Pada acara Ceremony Pilot Project EOR Lapangan Rama yang diselenggarakan pada 8 Juli 2026, Elnusa memperlihatkan kapabilitasnya dalam menyediakan solusi terintegrasi dari penyediaan material polymer hingga pelaksanaan operasi lapangan. Melalui anak usahanya PT Elnusa Petrofin, perusahaan ini bertanggung jawab sebagai penyedia kunci komponen teknologi CEOR, termasuk Polymer Injection Unit (PIU) dan sistem injeksi polimer. Proyek ini juga mencerminkan komitmen Elnusa untuk menjadi pionir dalam pengembangan teknologi energi berkelanjutan di Indonesia.

Corporate Secretary PT Elnusa Tbk, Rustam Aji, menyampaikan bahwa proyek ini merupakan tonggak penting dalam perjalanan transformasi industri migas nasional. “CEOR offshore ini menunjukkan bahwa inovasi dan kolaborasi adalah kunci untuk menghadapi tantangan peningkatan produksi migas,” kata Rustam. Elnusa juga mengapresiasi sinergi antara SKK Migas, Pertamina, PHE OSES, serta seluruh entitas Elnusa Group dalam membangun ekosistem kolaborasi yang mampu mendukung inovasi teknologi ini.

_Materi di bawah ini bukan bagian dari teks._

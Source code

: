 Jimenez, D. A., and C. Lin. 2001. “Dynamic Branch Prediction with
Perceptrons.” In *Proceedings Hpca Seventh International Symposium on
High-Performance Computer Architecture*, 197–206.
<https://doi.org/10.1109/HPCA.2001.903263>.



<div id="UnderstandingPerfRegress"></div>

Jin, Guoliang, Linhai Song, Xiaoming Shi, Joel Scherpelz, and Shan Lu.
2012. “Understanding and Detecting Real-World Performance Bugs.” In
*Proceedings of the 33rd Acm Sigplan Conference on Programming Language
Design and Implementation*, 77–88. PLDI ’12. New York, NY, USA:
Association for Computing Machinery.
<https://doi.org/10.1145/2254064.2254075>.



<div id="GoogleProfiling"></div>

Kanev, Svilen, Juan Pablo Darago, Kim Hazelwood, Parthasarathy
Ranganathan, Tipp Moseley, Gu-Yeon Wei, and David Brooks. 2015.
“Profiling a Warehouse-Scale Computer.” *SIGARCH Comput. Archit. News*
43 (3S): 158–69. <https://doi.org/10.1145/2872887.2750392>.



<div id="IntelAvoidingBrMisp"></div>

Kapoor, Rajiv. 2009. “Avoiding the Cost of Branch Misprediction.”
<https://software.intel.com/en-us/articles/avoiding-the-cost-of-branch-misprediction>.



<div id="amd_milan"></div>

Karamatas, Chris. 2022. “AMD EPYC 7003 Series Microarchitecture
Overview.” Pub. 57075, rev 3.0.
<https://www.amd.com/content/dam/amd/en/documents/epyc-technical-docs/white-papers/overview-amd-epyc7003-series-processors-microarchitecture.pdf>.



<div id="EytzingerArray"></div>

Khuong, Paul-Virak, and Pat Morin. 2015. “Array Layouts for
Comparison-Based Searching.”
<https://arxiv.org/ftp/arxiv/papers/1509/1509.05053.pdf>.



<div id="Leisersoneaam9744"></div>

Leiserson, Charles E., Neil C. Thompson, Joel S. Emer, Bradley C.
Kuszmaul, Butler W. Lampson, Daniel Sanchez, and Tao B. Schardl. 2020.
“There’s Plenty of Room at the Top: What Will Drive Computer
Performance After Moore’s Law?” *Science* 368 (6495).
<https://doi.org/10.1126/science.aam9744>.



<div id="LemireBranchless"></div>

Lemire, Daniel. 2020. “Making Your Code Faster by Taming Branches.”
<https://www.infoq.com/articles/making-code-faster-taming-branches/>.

Dengan pengalaman dan kapabilitas yang terbentuk melalui proyek ini, Elnusa berharap dapat merilis model kerja sama serupa di lapangan-lapangan migas lainnya. Hal ini tidak hanya memperkuat keberhasilan proyek lokal, tetapi juga memberikan kontribusi signifikan terhadap ketahanan energi nasional melalui peningkatan produksi minyak dan penggunaan teknologi yang berkelanjutan.

Pengembangan teknologi CEOR offshore ini menegaskan peran Elnusa sebagai pihak strategis dalam industri migas Indonesia. Dalam konteks ketersediaan minyak, proyek ini menjadi bagian dari upaya pemerintah untuk memperkuat cadangan energi nasional dan meningkatkan efisiensi produksi dengan teknologi terkini. Selain itu, inovasi ini juga mencerminkan komitmen Elnusa untuk tetap berada di tengah perubahan industri migas global yang semakin dinamis.

Dengan menyelesaikan pilot project ini, Elnusa telah mengambil langkah penting dalam mempercepat transformasi teknologi migas Indonesia. Proyek ini tidak hanya menjadi bukti keberhasilan dalam pengembangan solusi teknologi, tetapi juga menunjukkan bahwa kapabilitas nasional mampu menghadirkan inovasi yang memiliki nilai tambah tinggi bagi industri energi. Perjalanan Elnusa di bidang migas akan terus berlanjut dengan fokus pada konsistensi dan kolaborasi untuk membangun ekosistem energi yang lebih kuat dan berkelanjutan.